Instructions to follow - An exact transcription of all the entries is needed; pictures stay out.

Data to process -

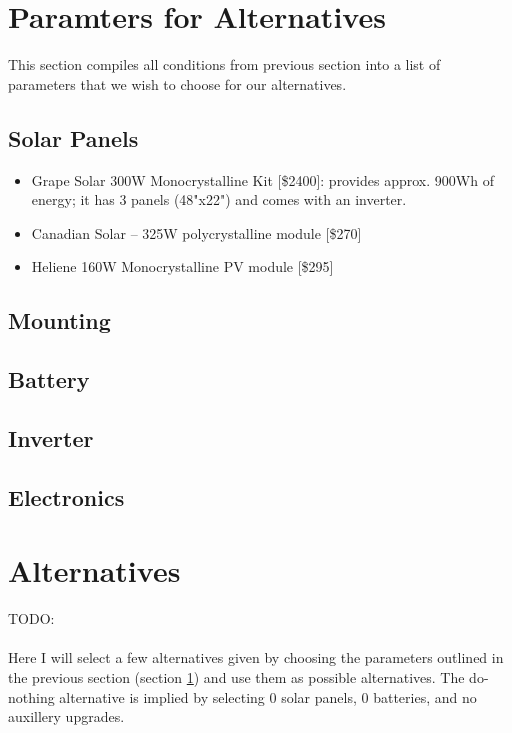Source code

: \documentclass[10pt,letterpaper]{article}
\begin{document}
\section{Paramters for Alternatives}\label{section:parameters}

This section compiles all conditions from previous section into a list of parameters that we wish to choose for our alternatives.\\

\subsection{Solar Panels}

\begin{itemize}
	\item Grape Solar 300W Monocrystalline Kit [\$2400]: provides approx. 900Wh of energy; it has 3 panels (48"x22") and comes with an inverter\cite{hd-solar1}.

	\item Canadian Solar – 325W polycrystalline module [\$270]\cite{raysolar-solar1}

	\item Heliene 160W Monocrystalline PV module [\$295] \cite{raysolar-solar2}
\end{itemize}

\subsection{Mounting}

\subsection{Battery}

\subsection{Inverter}

\subsection{Electronics}

\section{Alternatives}

TODO:\\
\\
Here I will select a few alternatives given by choosing the parameters outlined in the previous section (section \ref{section:parameters}) and use them as possible alternatives. The do-nothing alternative is implied by selecting 0 solar panels, 0 batteries, and no auxillery upgrades.\\
\end{document}
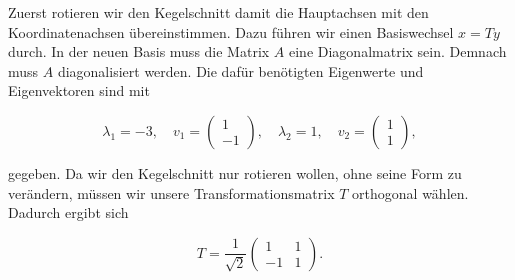\begin{figure}[h]
    \centering
\end{figure}

Zuerst rotieren wir den Kegelschnitt damit die Hauptachsen mit den Koordinatenachsen übereinstimmen. Dazu führen wir einen Basiswechsel \( x = Ty \) durch. In der neuen Basis muss die Matrix \( A \) eine Diagonalmatrix sein. Demnach muss \( A \) diagonalisiert werden. Die dafür benötigten Eigenwerte und Eigenvektoren sind mit 

\begin{equation*}
    \lambda_1 = -3, \quad v_1 = \begin{pmatrix} 1 \\ -1 \end{pmatrix}, \quad \lambda_2 = 1, \quad v_2 = \begin{pmatrix} 1 \\ 1 \end{pmatrix},
\end{equation*}

gegeben. Da wir den Kegelschnitt nur rotieren wollen, ohne seine Form zu verändern, müssen wir unsere Transformationsmatrix \( T \) orthogonal wählen. Dadurch ergibt sich 

\begin{equation*}
    T = \frac{1}{\sqrt{2}} \begin{pmatrix}
        1 & 1 \\
        -1 & 1
    \end{pmatrix}.
\end{equation*}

The answer -
Source code

: \documentclass[10pt,letterpaper]{article}
\begin{document}
\section{Paramters for Alternatives}\label{section:parameters}

This section compiles all conditions from previous section into a list of parameters that we wish to choose for our alternatives.\\

\subsection{Solar Panels}

\begin{itemize}
	\item Grape Solar 300W Monocrystalline Kit [\$2400]: provides approx. 900Wh of energy; it has 3 panels (48"x22") and comes with an inverter\cite{hd-solar1}.

	\item Canadian Solar – 325W polycrystalline module [\$270]\cite{raysolar-solar1}

	\item Heliene 160W Monocrystalline PV module [\$295] \cite{raysolar-solar2}
\end{itemize}

\subsection{Mounting}

\subsection{Battery}

\subsection{Inverter}

\subsection{Electronics}

\section{Alternatives}

TODO:\\
\\
Here I will select a few alternatives given by choosing the parameters outlined in the previous section (section \ref{section:parameters}) and use them as possible alternatives. The do-nothing alternative is implied by selecting 0 solar panels, 0 batteries, and no auxillery upgrades.\\
\end{document}
\begin{figure}[h]
    \centering
\end{figure}

Zuerst rotieren wir den Kegelschnitt damit die Hauptachsen mit den Koordinatenachsen übereinstimmen. Dazu führen wir einen Basiswechsel \( x = Ty \) durch. In der neuen Basis muss die Matrix \( A \) eine Diagonalmatrix sein. Demnach muss \( A \) diagonalisiert werden. Die dafür benötigten Eigenwerte und Eigenvektoren sind mit 

\begin{equation*}
    \lambda_1 = -3, \quad v_1 = \begin{pmatrix} 1 \\ -1 \end{pmatrix}, \quad \lambda_2 = 1, \quad v_2 = \begin{pmatrix} 1 \\ 1 \end{pmatrix},
\end{equation*}

gegeben. Da wir den Kegelschnitt nur rotieren wollen, ohne seine Form zu verändern, müssen wir unsere Transformationsmatrix \( T \) orthogonal wählen. Dadurch ergibt sich 

\begin{equation*}
    T = \frac{1}{\sqrt{2}} \begin{pmatrix}
        1 & 1 \\
        -1 & 1
    \end{pmatrix}.
\end{equation*}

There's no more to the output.